[Source data]
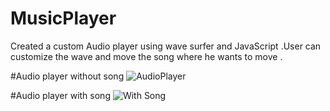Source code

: # MusicPlayer
Created a custom Audio player using wave surfer and JavaScript .User can customize the wave and move the song where he wants to move .

#Audio player without song 
![AudioPlayer](https://user-images.githubusercontent.com/77038785/132113876-abdbc409-bbef-4cba-9d19-5c44ee252198.PNG)

#Audio player with song
![With Song](https://user-images.githubusercontent.com/77038785/132113881-b62804bb-ad5e-415a-bee6-d23e21a450af.PNG)
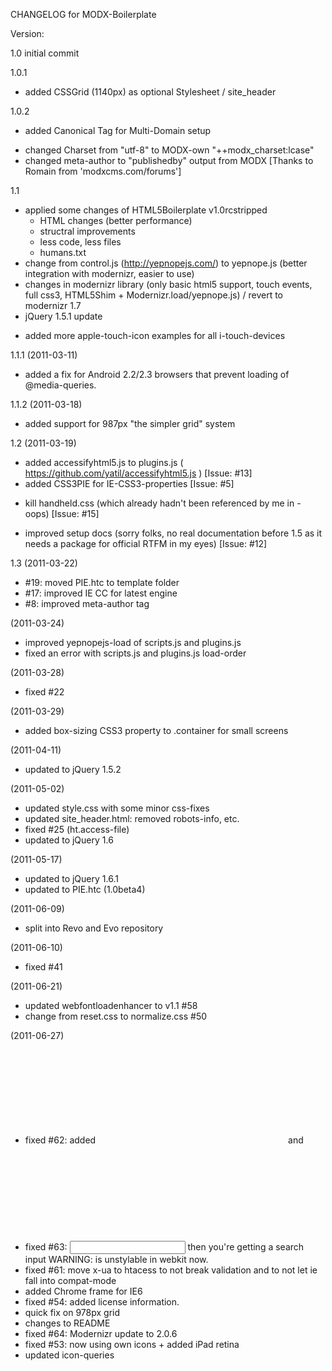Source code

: CHANGELOG for MODX-Boilerplate


Version:

1.0		initial commit

1.0.1		
+ added CSSGrid (1140px) as optional Stylesheet / site_header

1.0.2
+ added Canonical Tag for Multi-Domain setup
* changed Charset from "utf-8" to MODX-own "++modx_charset:lcase"
* changed meta-author to "publishedby" output from MODX
[Thanks to Romain from 'modxcms.com/forums']

1.1
* applied some changes of HTML5Boilerplate v1.0rcstripped
	* HTML changes (better performance)
	* structral improvements 
	- less code, less files
	+ humans.txt
* change from control.js (http://yepnopejs.com/) to yepnope.js (better integration with modernizr, easier to use)
* changes in modernizr library (only basic html5 support, touch events, full css3, HTML5Shim + Modernizr.load/yepnope.js) / revert to modernizr 1.7
* jQuery 1.5.1 update
+ added more apple-touch-icon examples for all i-touch-devices

1.1.1 (2011-03-11)
* added a fix for Android 2.2/2.3 browsers that prevent loading of @media-queries.

1.1.2 (2011-03-18)
+ added support for 987px "the simpler grid" system

1.2 (2011-03-19)
+ added accessifyhtml5.js to plugins.js ( https://github.com/yatil/accessifyhtml5.js ) [Issue: #13]
+ added CSS3PIE for IE-CSS3-properties [Issue: #5]
- kill handheld.css (which already hadn't been referenced by me in <head> - oops) [Issue: #15]
* improved setup docs (sorry folks, no real documentation before 1.5 as it needs a package for official RTFM in my eyes) [Issue: #12]

1.3 (2011-03-22)
* #19: moved PIE.htc to template folder
* #17: improved IE CC for latest engine
* #8: improved meta-author tag

(2011-03-24)
* improved yepnopejs-load of scripts.js and plugins.js
* fixed an error with scripts.js and plugins.js load-order

(2011-03-28)
* fixed #22

(2011-03-29)
+ added box-sizing CSS3 property to .container for small screens

(2011-04-11)
* updated to jQuery 1.5.2

(2011-05-02)
* updated style.css with some minor css-fixes
* updated site_header.html: removed robots-info, etc.
* fixed #25 (ht.access-file)
* updated to jQuery 1.6

(2011-05-17)
* updated to jQuery 1.6.1
* updated to PIE.htc (1.0beta4)

(2011-06-09)
* split into Revo and Evo repository

(2011-06-10)
* fixed #41

(2011-06-21)
* updated webfontloadenhancer to v1.1 #58
* change from reset.css to normalize.css #50

(2011-06-27)
* fixed #62: added <svg> overflow fix for IE9 / Add {cursor:pointer} to <label> / Group <img> and <svg> rules in an 'embedded content' section of CSS file
* fixed #63: <input type=search> then you're getting a search input WARNING: is unstylable in webkit now.
* fixed #61: move x-ua to htacess to not break validation and to not let ie fall into compat-mode
* added Chrome frame for IE6
* fixed #54: added license information. 
* quick fix on 978px grid
* changes to README
* fixed #64: Modernizr update to 2.0.6
* fixed #53: now using own icons + added iPad retina
* updated icon-queries
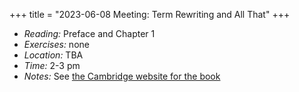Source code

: +++
title = "2023-06-08 Meeting: Term Rewriting and All That"
+++

- _Reading:_ Preface and Chapter 1
- _Exercises:_ none 
- _Location:_ TBA
- _Time:_ 2-3 pm
- _Notes:_ See [the Cambridge website for the book](https://www.cambridge.org/core/books/term-rewriting-and-all-that/71768055278D0DEF4FFC74722DE0D707)
<!--more-->
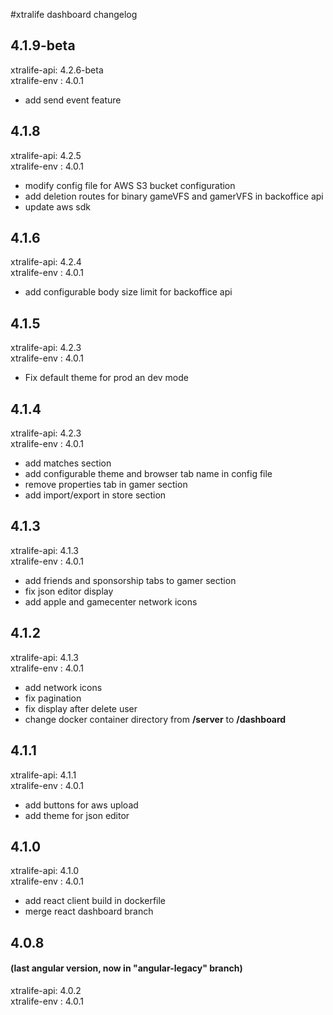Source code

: #xtralife dashboard changelog

## 4.1.9-beta
xtralife-api: 4.2.6-beta </br>
xtralife-env : 4.0.1 </br>

- add send event feature

## 4.1.8
xtralife-api: 4.2.5 </br>
xtralife-env : 4.0.1 </br>

- modify config file for AWS S3 bucket configuration
- add deletion routes for binary gameVFS and gamerVFS in backoffice api
- update aws sdk

## 4.1.6
xtralife-api: 4.2.4 </br>
xtralife-env : 4.0.1 </br>

- add configurable body size limit for backoffice api

## 4.1.5
xtralife-api: 4.2.3 </br>
xtralife-env : 4.0.1 </br>

- Fix default theme for prod an dev mode

## 4.1.4
xtralife-api: 4.2.3 </br>
xtralife-env : 4.0.1 </br>

- add matches section
- add configurable theme and browser tab name in config file
- remove properties tab in gamer section
- add import/export in store section

## 4.1.3
xtralife-api: 4.1.3 </br>
xtralife-env : 4.0.1 </br>

- add friends and sponsorship tabs to gamer section
- fix json editor display
- add apple and gamecenter network icons

## 4.1.2
xtralife-api: 4.1.3 </br>
xtralife-env : 4.0.1 </br>

- add network icons
- fix pagination
- fix display after delete user
- change docker container directory from **/server** to **/dashboard** 

## 4.1.1
xtralife-api: 4.1.1 </br>
xtralife-env : 4.0.1 </br>

- add buttons for aws upload
- add theme for json editor

## 4.1.0
xtralife-api: 4.1.0 </br>
xtralife-env : 4.0.1 </br>

- add react client build in dockerfile
- merge react dashboard branch

## 4.0.8
#### (last angular version, now in "angular-legacy" branch)
xtralife-api: 4.0.2 </br>
xtralife-env : 4.0.1 </br>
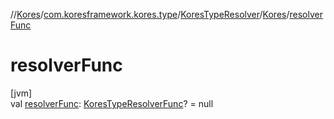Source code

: //[Kores](../../../../index.md)/[com.koresframework.kores.type](../../index.md)/[KoresTypeResolver](../index.md)/[Kores](index.md)/[resolverFunc](resolver-func.md)

# resolverFunc

[jvm]\
val [resolverFunc](resolver-func.md): [KoresTypeResolverFunc](../../../com.koresframework.kores.util/-kores-type-resolver-func/index.md)? = null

[Assignment]
Which lines in the records contain the word "updated"? Copy each one.

[Output for this task]
* updated to jQuery 1.5.2
* updated style.css with some minor css-fixes
* updated site_header.html: removed robots-info, etc.
* updated to jQuery 1.6
* updated to jQuery 1.6.1
* updated to PIE.htc (1.0beta4)
* updated webfontloadenhancer to v1.1 #58
* updated icon-queries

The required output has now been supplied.